According to ZDNet, as both browsers prepare to launch the 100th version of their desktop browsers, it could create a situation where most websites fail to load on the new versions. That’s all due to an upcoming Y2K-type coding issue.
For younger readers, Y2K was a software problem in the late 1990s. Most computer programs at the time couldn’t properly read four-digit year dates, and the transition to the year 2000 caused some of these programs to work improperly.
This quirk of software development quickly gained traction in conspiracy circles, which proclaimed that the bug would create a global catastrophe. Fortunately, that didn’t happen. While some countries certainly had issues, most began preparing years in advance.

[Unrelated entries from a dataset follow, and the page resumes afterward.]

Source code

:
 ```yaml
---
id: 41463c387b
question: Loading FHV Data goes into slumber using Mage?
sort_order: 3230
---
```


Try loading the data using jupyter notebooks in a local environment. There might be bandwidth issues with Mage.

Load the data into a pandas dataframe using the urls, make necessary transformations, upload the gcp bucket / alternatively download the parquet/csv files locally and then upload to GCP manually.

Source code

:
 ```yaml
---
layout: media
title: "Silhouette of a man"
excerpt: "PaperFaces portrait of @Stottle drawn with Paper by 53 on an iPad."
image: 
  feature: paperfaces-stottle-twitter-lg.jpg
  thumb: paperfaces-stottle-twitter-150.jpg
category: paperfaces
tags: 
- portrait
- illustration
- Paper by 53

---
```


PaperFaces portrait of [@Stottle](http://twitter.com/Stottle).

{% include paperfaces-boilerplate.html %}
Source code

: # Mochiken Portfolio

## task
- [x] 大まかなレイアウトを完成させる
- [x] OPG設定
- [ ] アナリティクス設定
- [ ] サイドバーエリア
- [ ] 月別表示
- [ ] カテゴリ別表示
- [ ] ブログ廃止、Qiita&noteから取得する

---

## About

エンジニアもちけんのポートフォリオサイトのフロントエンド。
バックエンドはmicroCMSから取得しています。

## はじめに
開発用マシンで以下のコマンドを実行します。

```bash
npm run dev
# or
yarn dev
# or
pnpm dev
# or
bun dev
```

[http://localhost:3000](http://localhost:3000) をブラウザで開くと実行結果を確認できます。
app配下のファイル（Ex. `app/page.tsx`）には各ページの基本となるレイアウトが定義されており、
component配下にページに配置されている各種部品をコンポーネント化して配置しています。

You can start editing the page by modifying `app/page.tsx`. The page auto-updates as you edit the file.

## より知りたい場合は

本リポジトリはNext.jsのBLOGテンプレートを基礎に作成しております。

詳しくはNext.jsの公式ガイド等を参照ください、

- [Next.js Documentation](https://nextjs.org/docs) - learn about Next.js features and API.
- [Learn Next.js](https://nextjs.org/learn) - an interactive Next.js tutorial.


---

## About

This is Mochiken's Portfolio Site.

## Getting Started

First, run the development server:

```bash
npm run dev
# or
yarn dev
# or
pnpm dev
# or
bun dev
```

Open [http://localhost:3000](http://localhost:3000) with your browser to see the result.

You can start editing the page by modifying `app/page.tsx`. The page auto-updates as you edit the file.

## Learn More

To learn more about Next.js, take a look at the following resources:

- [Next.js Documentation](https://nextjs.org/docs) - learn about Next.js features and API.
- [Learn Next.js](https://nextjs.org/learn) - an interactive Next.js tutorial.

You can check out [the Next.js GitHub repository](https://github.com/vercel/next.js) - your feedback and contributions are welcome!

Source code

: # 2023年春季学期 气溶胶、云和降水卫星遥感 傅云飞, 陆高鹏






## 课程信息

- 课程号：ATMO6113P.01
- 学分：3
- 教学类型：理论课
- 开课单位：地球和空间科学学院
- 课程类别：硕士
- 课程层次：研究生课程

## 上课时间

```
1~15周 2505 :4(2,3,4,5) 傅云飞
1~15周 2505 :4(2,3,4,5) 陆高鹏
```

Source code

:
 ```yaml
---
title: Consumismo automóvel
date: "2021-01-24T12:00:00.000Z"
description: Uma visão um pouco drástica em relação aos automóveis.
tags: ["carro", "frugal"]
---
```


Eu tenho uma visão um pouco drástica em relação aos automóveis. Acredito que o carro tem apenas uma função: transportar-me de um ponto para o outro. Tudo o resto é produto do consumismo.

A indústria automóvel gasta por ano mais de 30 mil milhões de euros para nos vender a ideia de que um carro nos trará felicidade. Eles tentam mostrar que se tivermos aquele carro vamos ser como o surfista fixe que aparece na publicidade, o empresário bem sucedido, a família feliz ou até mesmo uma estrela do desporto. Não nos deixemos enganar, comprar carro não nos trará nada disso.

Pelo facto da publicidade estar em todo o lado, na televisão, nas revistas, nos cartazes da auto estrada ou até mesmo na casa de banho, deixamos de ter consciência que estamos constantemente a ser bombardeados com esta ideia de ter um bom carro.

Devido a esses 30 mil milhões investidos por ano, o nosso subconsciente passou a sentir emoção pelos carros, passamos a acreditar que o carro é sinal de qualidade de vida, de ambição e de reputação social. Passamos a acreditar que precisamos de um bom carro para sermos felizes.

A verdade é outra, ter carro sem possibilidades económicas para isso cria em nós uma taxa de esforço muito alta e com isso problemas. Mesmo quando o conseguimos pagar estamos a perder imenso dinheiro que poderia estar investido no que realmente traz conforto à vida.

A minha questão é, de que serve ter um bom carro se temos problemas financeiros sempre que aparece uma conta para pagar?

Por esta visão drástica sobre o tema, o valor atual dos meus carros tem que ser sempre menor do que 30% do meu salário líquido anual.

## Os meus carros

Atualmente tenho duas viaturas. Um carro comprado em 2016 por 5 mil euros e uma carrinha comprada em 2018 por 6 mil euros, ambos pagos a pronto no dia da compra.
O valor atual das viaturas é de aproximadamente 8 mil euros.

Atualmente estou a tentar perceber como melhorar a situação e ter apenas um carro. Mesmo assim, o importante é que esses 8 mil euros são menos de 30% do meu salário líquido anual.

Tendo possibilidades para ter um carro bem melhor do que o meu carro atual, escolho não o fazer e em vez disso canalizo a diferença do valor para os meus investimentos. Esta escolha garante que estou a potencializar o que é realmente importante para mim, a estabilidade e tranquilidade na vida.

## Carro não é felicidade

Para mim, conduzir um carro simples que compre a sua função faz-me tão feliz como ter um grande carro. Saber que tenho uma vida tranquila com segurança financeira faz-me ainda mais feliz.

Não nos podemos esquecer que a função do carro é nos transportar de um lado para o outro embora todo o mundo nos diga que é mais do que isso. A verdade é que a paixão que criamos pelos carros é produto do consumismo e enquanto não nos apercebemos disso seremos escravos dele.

The issue with the 100th version of browsers comes down to something called a “user-agent,” a string of code that tells servers what browser is being used. Most website programs can only read double-digit UAs. Late in the first decade of this century, websites ran into a similar issue when the first double-digit UAs were introduced. That resulted in a lot of sites not loading properly, or at all.
Google and Firefox are working ahead to make sure most sites don’t encounter any issues. However, there are simply too many websites for Google and Firefox to handle the problem on their own.
Google is already offering instructions on how to make your site read three-digit UA strings. If you run a website, you may want to put in the legwork now to ensure your site is compatible with the newest version of Chrome.
Firefox and Chrome are the two most popular desktop browsers, and as of now this issue is limited to them. Other browsers are a long ways off from version 100, so they should run fine for the foreseeable future. That includes DuckDuckGo’s upcoming privacy browser.
It shouldn’t be anything world-ending, but being prepared in advance for issues like this will keep your site up and running while others run into problems.